Très tôt le matin du 6 août, nous nous retrouvons devant les bureaux du gouverneur de la province Ngozi. Celui-ci n’était pas là. Occupé par ses fonctions, les contacts téléphoniques et physiques n’ont cessé de s’établir.
Finalement l’entretien avec le gouverneur de Ngozi a eu lieu depuis 15 heures en faisant une longue marche de 4 heures sur à peu près 15 kilomètres en partant de Maridadi (commune Busiga) vers le centre-ville de Ngozi.
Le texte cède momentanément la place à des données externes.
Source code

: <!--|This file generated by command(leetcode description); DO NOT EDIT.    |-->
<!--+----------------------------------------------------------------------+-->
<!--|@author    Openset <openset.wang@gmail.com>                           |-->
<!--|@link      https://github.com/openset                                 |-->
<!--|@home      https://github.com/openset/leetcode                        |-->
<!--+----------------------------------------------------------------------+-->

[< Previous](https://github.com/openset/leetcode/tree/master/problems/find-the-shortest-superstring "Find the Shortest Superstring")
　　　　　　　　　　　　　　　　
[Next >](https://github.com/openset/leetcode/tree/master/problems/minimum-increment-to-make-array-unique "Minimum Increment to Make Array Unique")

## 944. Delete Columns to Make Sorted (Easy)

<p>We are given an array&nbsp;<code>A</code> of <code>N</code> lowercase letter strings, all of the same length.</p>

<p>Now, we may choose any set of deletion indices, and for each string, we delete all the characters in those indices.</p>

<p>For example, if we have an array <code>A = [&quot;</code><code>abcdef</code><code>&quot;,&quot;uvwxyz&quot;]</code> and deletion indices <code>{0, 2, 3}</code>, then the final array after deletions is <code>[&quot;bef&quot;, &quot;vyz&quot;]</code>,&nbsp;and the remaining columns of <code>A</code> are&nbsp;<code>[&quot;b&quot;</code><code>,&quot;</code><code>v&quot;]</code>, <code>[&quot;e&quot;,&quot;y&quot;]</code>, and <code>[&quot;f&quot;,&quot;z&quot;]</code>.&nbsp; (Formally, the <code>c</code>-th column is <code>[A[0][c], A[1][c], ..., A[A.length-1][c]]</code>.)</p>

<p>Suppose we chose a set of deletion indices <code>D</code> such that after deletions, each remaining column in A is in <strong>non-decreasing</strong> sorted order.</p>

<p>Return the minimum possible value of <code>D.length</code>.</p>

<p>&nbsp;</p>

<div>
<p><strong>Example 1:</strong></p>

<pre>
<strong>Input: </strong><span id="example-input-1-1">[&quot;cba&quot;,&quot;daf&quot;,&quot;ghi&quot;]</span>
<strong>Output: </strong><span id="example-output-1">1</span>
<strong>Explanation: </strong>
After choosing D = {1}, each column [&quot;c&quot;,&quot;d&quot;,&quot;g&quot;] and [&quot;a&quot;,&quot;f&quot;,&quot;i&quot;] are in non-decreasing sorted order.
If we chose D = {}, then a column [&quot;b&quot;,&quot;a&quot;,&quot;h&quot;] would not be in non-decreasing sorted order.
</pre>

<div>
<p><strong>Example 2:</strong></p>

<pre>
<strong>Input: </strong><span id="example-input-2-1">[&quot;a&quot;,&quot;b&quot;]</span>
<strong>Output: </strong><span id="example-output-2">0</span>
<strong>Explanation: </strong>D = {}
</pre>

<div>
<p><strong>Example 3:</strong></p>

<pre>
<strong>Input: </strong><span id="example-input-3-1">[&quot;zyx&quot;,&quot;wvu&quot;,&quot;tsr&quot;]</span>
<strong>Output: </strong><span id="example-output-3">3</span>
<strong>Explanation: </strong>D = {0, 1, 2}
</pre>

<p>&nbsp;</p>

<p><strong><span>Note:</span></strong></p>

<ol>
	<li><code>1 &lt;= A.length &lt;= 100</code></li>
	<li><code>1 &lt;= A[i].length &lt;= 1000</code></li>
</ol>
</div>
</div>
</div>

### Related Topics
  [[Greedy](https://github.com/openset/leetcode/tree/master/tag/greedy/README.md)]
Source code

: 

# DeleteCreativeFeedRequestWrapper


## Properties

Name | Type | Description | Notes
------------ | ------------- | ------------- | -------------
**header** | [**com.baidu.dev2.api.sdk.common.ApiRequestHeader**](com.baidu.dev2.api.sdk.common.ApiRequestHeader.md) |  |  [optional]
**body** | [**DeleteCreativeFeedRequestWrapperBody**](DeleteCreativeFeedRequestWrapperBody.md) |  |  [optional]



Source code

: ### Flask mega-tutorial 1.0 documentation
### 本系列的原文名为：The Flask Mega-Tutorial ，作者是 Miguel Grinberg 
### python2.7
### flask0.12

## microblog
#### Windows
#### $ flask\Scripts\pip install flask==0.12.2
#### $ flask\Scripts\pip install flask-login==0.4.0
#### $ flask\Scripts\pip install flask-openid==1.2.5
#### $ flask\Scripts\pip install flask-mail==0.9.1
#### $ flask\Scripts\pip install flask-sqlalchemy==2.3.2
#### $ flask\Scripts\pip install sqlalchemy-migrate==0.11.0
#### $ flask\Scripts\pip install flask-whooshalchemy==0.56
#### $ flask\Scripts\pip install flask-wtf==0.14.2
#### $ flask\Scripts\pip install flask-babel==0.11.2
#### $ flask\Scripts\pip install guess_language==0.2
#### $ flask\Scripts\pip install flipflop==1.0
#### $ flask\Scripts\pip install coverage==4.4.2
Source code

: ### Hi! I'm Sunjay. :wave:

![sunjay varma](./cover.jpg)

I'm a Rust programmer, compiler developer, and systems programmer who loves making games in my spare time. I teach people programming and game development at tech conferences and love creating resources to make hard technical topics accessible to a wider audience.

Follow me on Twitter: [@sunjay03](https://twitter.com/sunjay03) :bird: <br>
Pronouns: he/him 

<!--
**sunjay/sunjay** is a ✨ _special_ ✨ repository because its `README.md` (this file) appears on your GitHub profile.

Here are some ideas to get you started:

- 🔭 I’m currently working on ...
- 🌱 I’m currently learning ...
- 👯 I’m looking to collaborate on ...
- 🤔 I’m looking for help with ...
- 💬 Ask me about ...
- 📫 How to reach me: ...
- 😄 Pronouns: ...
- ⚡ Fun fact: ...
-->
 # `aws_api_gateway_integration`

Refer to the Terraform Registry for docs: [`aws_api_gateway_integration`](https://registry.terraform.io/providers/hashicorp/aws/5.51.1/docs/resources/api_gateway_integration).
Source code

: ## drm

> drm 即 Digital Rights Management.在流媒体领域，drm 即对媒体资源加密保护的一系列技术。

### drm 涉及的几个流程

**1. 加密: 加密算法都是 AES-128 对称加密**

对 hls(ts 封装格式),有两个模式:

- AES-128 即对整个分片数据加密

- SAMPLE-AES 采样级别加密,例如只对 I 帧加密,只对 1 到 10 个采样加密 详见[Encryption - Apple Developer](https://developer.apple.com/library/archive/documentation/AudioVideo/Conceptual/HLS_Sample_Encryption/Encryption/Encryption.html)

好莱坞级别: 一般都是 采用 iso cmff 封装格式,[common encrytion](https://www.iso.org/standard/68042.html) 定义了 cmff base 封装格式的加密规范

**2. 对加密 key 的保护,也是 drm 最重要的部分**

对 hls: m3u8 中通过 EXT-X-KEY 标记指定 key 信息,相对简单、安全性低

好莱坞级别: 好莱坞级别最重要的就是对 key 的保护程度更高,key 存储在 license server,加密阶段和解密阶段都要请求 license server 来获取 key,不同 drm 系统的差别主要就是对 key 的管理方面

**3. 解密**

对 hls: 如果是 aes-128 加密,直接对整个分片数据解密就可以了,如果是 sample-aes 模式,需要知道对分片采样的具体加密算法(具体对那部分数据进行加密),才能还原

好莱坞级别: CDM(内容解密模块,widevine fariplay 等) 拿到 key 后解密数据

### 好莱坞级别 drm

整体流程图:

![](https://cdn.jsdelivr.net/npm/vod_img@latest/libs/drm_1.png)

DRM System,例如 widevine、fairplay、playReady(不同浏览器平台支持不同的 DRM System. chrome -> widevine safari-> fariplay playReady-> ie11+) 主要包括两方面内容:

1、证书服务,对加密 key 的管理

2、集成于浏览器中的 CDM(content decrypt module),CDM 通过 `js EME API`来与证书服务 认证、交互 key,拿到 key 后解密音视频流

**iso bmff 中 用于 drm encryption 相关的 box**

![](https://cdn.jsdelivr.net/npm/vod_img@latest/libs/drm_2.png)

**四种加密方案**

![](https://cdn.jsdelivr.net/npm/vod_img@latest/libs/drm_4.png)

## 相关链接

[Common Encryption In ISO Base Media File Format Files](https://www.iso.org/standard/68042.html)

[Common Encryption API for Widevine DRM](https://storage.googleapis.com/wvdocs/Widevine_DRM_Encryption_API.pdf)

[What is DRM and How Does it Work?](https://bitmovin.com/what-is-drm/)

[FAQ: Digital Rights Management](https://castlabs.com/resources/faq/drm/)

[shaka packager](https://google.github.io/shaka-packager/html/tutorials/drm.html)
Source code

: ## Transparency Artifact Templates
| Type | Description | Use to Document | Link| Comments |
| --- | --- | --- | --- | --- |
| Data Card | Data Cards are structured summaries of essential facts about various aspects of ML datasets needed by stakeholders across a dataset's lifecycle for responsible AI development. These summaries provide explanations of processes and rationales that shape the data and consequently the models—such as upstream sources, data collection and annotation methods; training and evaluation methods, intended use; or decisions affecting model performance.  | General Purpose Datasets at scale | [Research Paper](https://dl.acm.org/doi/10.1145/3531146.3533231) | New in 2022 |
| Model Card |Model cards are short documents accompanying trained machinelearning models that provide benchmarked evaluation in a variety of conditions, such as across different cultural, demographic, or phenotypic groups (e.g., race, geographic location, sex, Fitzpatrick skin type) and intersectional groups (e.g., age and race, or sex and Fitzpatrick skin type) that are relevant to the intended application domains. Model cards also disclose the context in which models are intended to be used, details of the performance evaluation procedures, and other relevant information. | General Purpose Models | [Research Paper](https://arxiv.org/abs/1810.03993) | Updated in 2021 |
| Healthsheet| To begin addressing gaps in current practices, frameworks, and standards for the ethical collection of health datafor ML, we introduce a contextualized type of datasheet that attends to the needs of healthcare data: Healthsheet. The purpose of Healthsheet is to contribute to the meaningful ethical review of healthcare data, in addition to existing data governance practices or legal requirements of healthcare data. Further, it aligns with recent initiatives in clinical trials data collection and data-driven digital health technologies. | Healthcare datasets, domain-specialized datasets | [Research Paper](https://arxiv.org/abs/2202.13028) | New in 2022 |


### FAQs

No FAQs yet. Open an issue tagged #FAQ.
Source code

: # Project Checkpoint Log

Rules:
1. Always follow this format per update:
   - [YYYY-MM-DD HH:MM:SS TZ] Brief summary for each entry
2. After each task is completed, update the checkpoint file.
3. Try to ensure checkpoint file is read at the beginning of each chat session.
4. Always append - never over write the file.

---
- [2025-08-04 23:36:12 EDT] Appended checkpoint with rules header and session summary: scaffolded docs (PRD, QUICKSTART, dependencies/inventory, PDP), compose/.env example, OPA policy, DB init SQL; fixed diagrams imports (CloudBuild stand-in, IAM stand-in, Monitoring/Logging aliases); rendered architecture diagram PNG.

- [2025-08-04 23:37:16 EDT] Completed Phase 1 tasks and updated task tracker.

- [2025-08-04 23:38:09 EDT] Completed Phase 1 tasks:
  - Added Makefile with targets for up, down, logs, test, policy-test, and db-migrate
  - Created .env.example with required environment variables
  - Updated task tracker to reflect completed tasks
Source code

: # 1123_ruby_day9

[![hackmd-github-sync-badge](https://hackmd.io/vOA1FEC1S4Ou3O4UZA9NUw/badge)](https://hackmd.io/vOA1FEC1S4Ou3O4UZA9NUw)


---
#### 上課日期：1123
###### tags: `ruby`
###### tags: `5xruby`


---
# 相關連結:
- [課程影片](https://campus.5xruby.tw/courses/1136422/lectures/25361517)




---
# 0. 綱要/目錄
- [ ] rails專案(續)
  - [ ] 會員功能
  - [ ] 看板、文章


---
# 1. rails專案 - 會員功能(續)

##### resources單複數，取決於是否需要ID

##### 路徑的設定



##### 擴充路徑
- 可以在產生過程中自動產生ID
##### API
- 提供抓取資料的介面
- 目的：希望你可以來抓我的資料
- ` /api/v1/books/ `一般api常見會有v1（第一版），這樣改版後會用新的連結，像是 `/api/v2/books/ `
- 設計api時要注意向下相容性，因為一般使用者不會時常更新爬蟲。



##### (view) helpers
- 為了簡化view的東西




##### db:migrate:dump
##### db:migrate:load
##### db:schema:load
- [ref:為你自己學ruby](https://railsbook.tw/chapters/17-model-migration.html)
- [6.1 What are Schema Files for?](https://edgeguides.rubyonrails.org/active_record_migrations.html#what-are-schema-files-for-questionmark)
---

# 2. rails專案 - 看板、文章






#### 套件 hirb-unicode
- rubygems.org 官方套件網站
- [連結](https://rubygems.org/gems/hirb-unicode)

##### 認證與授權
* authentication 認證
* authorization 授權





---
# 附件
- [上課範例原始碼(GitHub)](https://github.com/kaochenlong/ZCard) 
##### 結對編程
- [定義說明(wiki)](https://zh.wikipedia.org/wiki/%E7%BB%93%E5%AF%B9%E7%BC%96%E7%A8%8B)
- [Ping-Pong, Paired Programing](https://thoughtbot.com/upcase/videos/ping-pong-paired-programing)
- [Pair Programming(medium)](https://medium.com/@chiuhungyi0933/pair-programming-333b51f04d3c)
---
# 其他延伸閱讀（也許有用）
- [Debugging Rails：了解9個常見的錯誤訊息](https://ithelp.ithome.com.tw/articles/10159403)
Cet entretien avec le gouverneur de Ngozi a eu lieu une heure après celui du président du conseil d’administration du COCOCA-Horamama Coffee Dry Mill. Celui-ci est venu de Kibimba, en commune Giheta dans la province Gitega à plus de 150 km pour venir nous accorder l’interview.
L’amélioration de la qualité du café, un circuit connu
Albert Nduwimana, gouverneur de la province Ngozi : « Pour un kg de café cerise vendu, chaque commune bénéficie de 11 FBu »
Près de 600 mille familles sont des caféiculteurs et cette culture fournit jusqu’à 80% des recettes d’exportation en devises pour le pays. « Pour la bonne maîtrise de la chaîne de production du café, l’administration surveille d’abord les prix du café cerise que les associations et les coopératives donnent aux caféiculteurs. Ensuite, nous intervenons dans la sensibilisation sur l’entretien de cette culture», déclare Albert Nduwimana, gouverneur de la province Ngozi.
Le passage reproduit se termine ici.